**WORK ORDER:** An exact reproduction of the lines below, from the first through the one with "## Using the API", is the whole answer; pictures have no place in it.

[Rendered images with source text]

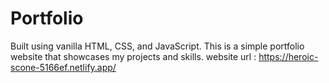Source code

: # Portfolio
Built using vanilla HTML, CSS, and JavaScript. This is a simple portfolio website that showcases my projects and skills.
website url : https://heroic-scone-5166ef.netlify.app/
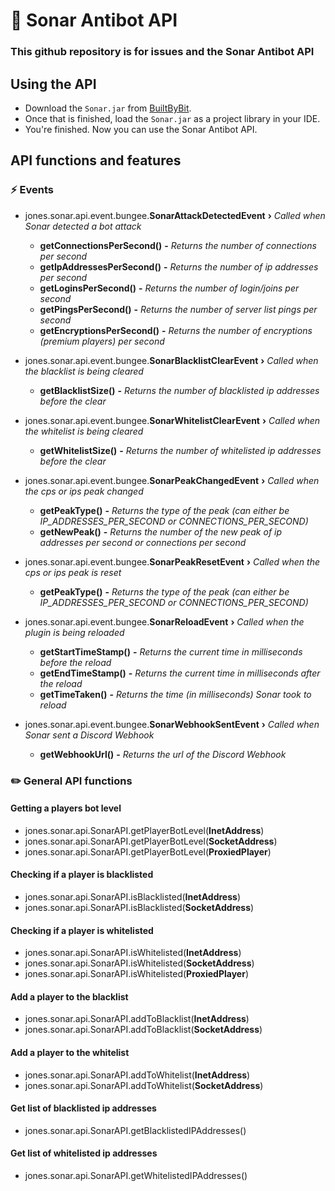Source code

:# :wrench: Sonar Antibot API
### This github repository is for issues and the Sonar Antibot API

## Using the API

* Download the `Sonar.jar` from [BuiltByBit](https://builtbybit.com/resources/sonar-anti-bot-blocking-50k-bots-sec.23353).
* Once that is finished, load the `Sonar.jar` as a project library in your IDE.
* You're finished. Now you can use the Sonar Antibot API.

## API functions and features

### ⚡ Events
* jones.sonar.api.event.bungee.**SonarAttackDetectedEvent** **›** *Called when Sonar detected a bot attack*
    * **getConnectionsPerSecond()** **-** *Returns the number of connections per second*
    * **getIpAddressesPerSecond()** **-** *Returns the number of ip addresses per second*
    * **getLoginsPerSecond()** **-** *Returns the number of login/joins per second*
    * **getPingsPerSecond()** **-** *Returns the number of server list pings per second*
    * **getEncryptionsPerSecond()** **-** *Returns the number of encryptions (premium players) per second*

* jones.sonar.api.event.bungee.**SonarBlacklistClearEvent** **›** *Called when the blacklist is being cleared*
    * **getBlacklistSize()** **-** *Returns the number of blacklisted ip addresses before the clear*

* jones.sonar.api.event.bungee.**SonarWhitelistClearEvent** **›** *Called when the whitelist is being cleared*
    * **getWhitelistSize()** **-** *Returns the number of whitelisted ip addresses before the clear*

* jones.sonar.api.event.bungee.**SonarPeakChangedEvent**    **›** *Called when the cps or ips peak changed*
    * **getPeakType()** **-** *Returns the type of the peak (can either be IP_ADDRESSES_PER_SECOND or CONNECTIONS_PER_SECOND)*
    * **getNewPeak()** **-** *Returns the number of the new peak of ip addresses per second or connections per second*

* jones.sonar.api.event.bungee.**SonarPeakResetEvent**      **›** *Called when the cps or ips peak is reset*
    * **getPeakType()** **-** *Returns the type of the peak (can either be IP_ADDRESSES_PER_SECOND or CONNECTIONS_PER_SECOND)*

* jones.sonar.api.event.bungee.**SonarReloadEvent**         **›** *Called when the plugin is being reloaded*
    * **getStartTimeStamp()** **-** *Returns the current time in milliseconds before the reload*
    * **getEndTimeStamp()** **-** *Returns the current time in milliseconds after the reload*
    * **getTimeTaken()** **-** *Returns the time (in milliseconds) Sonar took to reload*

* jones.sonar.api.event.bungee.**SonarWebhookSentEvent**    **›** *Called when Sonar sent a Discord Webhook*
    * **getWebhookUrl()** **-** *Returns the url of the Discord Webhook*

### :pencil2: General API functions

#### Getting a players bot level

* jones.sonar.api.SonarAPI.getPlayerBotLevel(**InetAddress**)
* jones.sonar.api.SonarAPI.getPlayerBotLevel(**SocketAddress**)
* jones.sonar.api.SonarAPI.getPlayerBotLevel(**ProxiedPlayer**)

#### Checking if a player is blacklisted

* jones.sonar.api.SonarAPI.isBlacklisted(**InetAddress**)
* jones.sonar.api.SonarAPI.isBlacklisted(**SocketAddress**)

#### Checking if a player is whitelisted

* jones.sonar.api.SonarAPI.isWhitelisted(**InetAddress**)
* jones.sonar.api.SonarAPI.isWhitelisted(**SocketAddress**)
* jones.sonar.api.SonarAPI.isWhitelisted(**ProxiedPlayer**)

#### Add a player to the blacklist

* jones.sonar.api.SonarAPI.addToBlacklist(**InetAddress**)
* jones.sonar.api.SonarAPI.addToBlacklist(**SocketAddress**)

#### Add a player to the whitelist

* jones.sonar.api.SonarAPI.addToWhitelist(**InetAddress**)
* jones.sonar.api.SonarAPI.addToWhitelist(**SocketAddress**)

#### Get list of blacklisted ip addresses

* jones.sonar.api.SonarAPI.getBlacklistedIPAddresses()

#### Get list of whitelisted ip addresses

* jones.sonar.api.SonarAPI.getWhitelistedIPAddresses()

**EXERCISE OUTPUT:**
Source code

: # Portfolio
Built using vanilla HTML, CSS, and JavaScript. This is a simple portfolio website that showcases my projects and skills.
website url : https://heroic-scone-5166ef.netlify.app/
Source code

:# :wrench: Sonar Antibot API
### This github repository is for issues and the Sonar Antibot API

## Using the API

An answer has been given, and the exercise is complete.